* [TASK]:
Everything in the entries except the pictures must be repeated exactly.

* [THE RECORDS]:
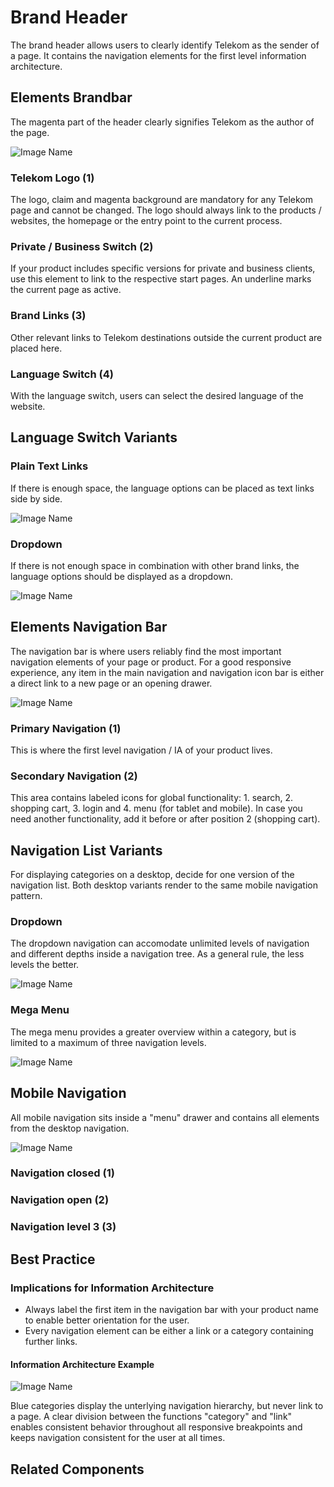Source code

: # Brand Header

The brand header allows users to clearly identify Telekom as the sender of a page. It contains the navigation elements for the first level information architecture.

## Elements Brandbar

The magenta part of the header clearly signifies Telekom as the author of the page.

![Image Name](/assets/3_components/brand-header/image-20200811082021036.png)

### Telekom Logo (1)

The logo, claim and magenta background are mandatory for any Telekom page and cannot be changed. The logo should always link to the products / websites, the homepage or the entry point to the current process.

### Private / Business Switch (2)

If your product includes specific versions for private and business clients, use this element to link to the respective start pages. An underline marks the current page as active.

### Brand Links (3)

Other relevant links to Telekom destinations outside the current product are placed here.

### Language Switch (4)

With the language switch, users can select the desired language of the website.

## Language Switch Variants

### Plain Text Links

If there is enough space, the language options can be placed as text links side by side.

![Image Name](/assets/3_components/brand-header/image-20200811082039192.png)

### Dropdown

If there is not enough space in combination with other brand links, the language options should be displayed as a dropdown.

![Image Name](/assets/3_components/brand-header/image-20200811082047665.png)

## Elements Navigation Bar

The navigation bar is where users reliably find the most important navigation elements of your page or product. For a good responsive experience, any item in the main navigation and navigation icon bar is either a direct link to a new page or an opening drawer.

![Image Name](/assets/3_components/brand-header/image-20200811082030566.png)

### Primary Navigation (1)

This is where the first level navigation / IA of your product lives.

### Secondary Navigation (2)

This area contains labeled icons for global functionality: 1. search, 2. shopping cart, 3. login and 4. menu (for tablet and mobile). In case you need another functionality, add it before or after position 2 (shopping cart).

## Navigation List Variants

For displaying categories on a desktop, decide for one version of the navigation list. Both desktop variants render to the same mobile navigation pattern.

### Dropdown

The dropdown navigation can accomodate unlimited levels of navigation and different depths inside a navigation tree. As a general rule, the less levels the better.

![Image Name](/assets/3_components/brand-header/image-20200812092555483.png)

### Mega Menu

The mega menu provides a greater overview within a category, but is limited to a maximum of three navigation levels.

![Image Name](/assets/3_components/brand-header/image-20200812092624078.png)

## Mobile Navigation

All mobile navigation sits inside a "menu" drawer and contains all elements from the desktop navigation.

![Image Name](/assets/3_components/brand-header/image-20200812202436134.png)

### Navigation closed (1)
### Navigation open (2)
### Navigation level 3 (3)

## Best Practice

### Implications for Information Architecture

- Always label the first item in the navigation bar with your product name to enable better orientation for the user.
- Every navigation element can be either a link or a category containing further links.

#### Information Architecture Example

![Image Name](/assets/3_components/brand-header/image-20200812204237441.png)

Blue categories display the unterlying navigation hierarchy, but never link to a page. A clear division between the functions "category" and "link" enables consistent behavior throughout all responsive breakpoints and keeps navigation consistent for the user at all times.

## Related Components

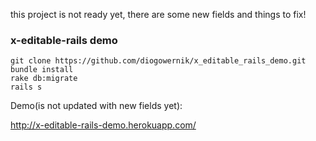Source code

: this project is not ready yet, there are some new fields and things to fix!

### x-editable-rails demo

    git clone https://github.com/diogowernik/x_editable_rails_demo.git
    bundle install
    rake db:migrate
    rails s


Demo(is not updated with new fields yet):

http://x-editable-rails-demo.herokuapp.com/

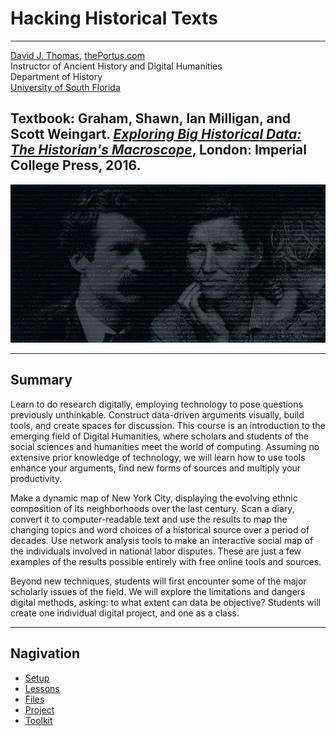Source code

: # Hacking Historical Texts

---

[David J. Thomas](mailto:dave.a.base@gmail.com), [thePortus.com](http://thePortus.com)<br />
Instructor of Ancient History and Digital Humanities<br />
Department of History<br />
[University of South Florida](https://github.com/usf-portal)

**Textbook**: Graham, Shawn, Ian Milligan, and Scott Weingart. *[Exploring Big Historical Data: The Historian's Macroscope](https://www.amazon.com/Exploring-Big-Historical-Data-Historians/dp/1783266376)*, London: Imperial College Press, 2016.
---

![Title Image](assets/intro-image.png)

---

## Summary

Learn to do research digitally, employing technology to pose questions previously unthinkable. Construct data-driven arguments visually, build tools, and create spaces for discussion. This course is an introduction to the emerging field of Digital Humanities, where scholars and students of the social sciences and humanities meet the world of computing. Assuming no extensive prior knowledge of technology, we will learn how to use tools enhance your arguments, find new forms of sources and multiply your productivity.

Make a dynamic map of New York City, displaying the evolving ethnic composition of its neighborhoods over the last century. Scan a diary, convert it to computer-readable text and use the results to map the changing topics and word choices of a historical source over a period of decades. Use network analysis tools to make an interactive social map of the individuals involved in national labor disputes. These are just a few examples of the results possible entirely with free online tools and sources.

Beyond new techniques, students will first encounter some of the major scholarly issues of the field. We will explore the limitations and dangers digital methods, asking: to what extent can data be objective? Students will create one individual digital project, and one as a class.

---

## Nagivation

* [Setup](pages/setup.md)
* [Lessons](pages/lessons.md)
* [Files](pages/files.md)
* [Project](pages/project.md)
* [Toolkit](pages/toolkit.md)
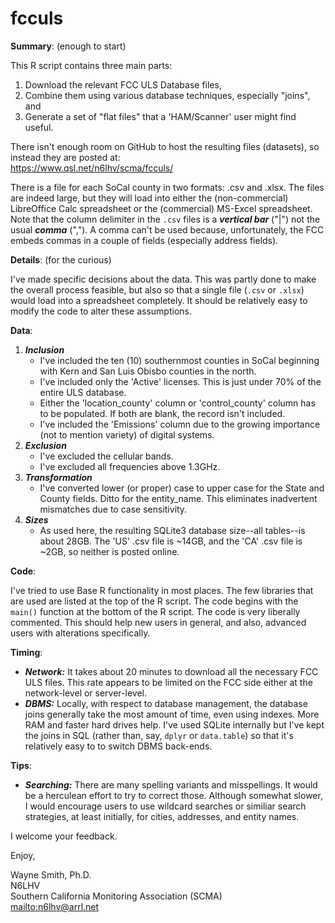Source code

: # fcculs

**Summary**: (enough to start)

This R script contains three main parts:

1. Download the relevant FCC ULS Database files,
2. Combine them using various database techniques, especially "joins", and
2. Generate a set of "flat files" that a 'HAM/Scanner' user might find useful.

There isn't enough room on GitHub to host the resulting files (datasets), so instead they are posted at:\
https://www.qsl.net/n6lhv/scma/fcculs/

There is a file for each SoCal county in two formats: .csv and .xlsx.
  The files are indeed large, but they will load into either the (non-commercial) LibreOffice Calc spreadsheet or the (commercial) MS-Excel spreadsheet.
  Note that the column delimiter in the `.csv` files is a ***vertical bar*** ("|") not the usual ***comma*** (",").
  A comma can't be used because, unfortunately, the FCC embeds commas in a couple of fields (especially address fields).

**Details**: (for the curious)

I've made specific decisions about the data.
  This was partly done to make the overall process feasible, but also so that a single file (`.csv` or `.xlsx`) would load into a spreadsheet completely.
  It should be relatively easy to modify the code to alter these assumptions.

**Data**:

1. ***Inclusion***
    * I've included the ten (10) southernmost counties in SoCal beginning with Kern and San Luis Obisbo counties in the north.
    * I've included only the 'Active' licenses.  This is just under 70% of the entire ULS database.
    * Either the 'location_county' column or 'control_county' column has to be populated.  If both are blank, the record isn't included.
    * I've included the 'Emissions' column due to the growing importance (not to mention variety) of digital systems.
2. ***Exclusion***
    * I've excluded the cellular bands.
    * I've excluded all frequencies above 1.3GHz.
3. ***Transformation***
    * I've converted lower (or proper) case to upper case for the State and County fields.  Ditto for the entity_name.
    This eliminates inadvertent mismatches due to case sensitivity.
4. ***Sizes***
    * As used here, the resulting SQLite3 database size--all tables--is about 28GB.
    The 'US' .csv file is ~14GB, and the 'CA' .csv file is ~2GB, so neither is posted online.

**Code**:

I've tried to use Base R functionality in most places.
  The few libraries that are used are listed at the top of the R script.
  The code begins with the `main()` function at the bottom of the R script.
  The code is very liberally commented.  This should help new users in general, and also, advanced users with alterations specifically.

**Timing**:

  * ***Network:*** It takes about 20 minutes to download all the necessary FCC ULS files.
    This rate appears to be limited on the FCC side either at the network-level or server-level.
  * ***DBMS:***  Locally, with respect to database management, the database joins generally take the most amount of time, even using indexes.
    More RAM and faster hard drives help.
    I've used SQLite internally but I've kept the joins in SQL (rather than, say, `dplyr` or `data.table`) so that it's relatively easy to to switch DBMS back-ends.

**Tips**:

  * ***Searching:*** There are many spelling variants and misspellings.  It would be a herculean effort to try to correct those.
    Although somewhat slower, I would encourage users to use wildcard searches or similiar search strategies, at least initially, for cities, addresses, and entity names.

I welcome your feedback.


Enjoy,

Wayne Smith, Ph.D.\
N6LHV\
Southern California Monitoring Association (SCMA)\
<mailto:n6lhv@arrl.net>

* [ANSWER AREA]:
Source code

: # Brand Header

The brand header allows users to clearly identify Telekom as the sender of a page. It contains the navigation elements for the first level information architecture.

## Elements Brandbar

The magenta part of the header clearly signifies Telekom as the author of the page.

![Image Name](/assets/3_components/brand-header/image-20200811082021036.png)

### Telekom Logo (1)

The logo, claim and magenta background are mandatory for any Telekom page and cannot be changed. The logo should always link to the products / websites, the homepage or the entry point to the current process.

### Private / Business Switch (2)

If your product includes specific versions for private and business clients, use this element to link to the respective start pages. An underline marks the current page as active.

### Brand Links (3)

Other relevant links to Telekom destinations outside the current product are placed here.

### Language Switch (4)

With the language switch, users can select the desired language of the website.

## Language Switch Variants

### Plain Text Links

If there is enough space, the language options can be placed as text links side by side.

![Image Name](/assets/3_components/brand-header/image-20200811082039192.png)

### Dropdown

If there is not enough space in combination with other brand links, the language options should be displayed as a dropdown.

![Image Name](/assets/3_components/brand-header/image-20200811082047665.png)

## Elements Navigation Bar

The navigation bar is where users reliably find the most important navigation elements of your page or product. For a good responsive experience, any item in the main navigation and navigation icon bar is either a direct link to a new page or an opening drawer.

![Image Name](/assets/3_components/brand-header/image-20200811082030566.png)

### Primary Navigation (1)

This is where the first level navigation / IA of your product lives.

### Secondary Navigation (2)

This area contains labeled icons for global functionality: 1. search, 2. shopping cart, 3. login and 4. menu (for tablet and mobile). In case you need another functionality, add it before or after position 2 (shopping cart).

## Navigation List Variants

For displaying categories on a desktop, decide for one version of the navigation list. Both desktop variants render to the same mobile navigation pattern.

### Dropdown

The dropdown navigation can accomodate unlimited levels of navigation and different depths inside a navigation tree. As a general rule, the less levels the better.

![Image Name](/assets/3_components/brand-header/image-20200812092555483.png)

### Mega Menu

The mega menu provides a greater overview within a category, but is limited to a maximum of three navigation levels.

![Image Name](/assets/3_components/brand-header/image-20200812092624078.png)

## Mobile Navigation

All mobile navigation sits inside a "menu" drawer and contains all elements from the desktop navigation.

![Image Name](/assets/3_components/brand-header/image-20200812202436134.png)

### Navigation closed (1)
### Navigation open (2)
### Navigation level 3 (3)

## Best Practice

### Implications for Information Architecture

- Always label the first item in the navigation bar with your product name to enable better orientation for the user.
- Every navigation element can be either a link or a category containing further links.

#### Information Architecture Example

![Image Name](/assets/3_components/brand-header/image-20200812204237441.png)

Blue categories display the unterlying navigation hierarchy, but never link to a page. A clear division between the functions "category" and "link" enables consistent behavior throughout all responsive breakpoints and keeps navigation consistent for the user at all times.

## Related Components

Source code

: this project is not ready yet, there are some new fields and things to fix!

### x-editable-rails demo

    git clone https://github.com/diogowernik/x_editable_rails_demo.git
    bundle install
    rake db:migrate
    rails s


Demo(is not updated with new fields yet):

http://x-editable-rails-demo.herokuapp.com/

Source code

: # Hacking Historical Texts

---

[David J. Thomas](mailto:dave.a.base@gmail.com), [thePortus.com](http://thePortus.com)<br />
Instructor of Ancient History and Digital Humanities<br />
Department of History<br />
[University of South Florida](https://github.com/usf-portal)

**Textbook**: Graham, Shawn, Ian Milligan, and Scott Weingart. *[Exploring Big Historical Data: The Historian's Macroscope](https://www.amazon.com/Exploring-Big-Historical-Data-Historians/dp/1783266376)*, London: Imperial College Press, 2016.
---

![Title Image](assets/intro-image.png)

---

## Summary

Learn to do research digitally, employing technology to pose questions previously unthinkable. Construct data-driven arguments visually, build tools, and create spaces for discussion. This course is an introduction to the emerging field of Digital Humanities, where scholars and students of the social sciences and humanities meet the world of computing. Assuming no extensive prior knowledge of technology, we will learn how to use tools enhance your arguments, find new forms of sources and multiply your productivity.

Make a dynamic map of New York City, displaying the evolving ethnic composition of its neighborhoods over the last century. Scan a diary, convert it to computer-readable text and use the results to map the changing topics and word choices of a historical source over a period of decades. Use network analysis tools to make an interactive social map of the individuals involved in national labor disputes. These are just a few examples of the results possible entirely with free online tools and sources.

Beyond new techniques, students will first encounter some of the major scholarly issues of the field. We will explore the limitations and dangers digital methods, asking: to what extent can data be objective? Students will create one individual digital project, and one as a class.

---

## Nagivation

* [Setup](pages/setup.md)
* [Lessons](pages/lessons.md)
* [Files](pages/files.md)
* [Project](pages/project.md)
* [Toolkit](pages/toolkit.md)
Source code

: # fcculs

**Summary**: (enough to start)

This R script contains three main parts:

1. Download the relevant FCC ULS Database files,
2. Combine them using various database techniques, especially "joins", and
2. Generate a set of "flat files" that a 'HAM/Scanner' user might find useful.

There isn't enough room on GitHub to host the resulting files (datasets), so instead they are posted at:\
https://www.qsl.net/n6lhv/scma/fcculs/

There is a file for each SoCal county in two formats: .csv and .xlsx.
  The files are indeed large, but they will load into either the (non-commercial) LibreOffice Calc spreadsheet or the (commercial) MS-Excel spreadsheet.
  Note that the column delimiter in the `.csv` files is a ***vertical bar*** ("|") not the usual ***comma*** (",").
  A comma can't be used because, unfortunately, the FCC embeds commas in a couple of fields (especially address fields).

**Details**: (for the curious)

I've made specific decisions about the data.
  This was partly done to make the overall process feasible, but also so that a single file (`.csv` or `.xlsx`) would load into a spreadsheet completely.
  It should be relatively easy to modify the code to alter these assumptions.

**Data**:

1. ***Inclusion***
    * I've included the ten (10) southernmost counties in SoCal beginning with Kern and San Luis Obisbo counties in the north.
    * I've included only the 'Active' licenses.  This is just under 70% of the entire ULS database.
    * Either the 'location_county' column or 'control_county' column has to be populated.  If both are blank, the record isn't included.
    * I've included the 'Emissions' column due to the growing importance (not to mention variety) of digital systems.
2. ***Exclusion***
    * I've excluded the cellular bands.
    * I've excluded all frequencies above 1.3GHz.
3. ***Transformation***
    * I've converted lower (or proper) case to upper case for the State and County fields.  Ditto for the entity_name.
    This eliminates inadvertent mismatches due to case sensitivity.
4. ***Sizes***
    * As used here, the resulting SQLite3 database size--all tables--is about 28GB.
    The 'US' .csv file is ~14GB, and the 'CA' .csv file is ~2GB, so neither is posted online.

**Code**:

I've tried to use Base R functionality in most places.
  The few libraries that are used are listed at the top of the R script.
  The code begins with the `main()` function at the bottom of the R script.
  The code is very liberally commented.  This should help new users in general, and also, advanced users with alterations specifically.

**Timing**:

  * ***Network:*** It takes about 20 minutes to download all the necessary FCC ULS files.
    This rate appears to be limited on the FCC side either at the network-level or server-level.
  * ***DBMS:***  Locally, with respect to database management, the database joins generally take the most amount of time, even using indexes.
    More RAM and faster hard drives help.
    I've used SQLite internally but I've kept the joins in SQL (rather than, say, `dplyr` or `data.table`) so that it's relatively easy to to switch DBMS back-ends.

**Tips**:

  * ***Searching:*** There are many spelling variants and misspellings.  It would be a herculean effort to try to correct those.
    Although somewhat slower, I would encourage users to use wildcard searches or similiar search strategies, at least initially, for cities, addresses, and entity names.

I welcome your feedback.


Enjoy,

Wayne Smith, Ph.D.\
N6LHV\
Southern California Monitoring Association (SCMA)\
<mailto:n6lhv@arrl.net>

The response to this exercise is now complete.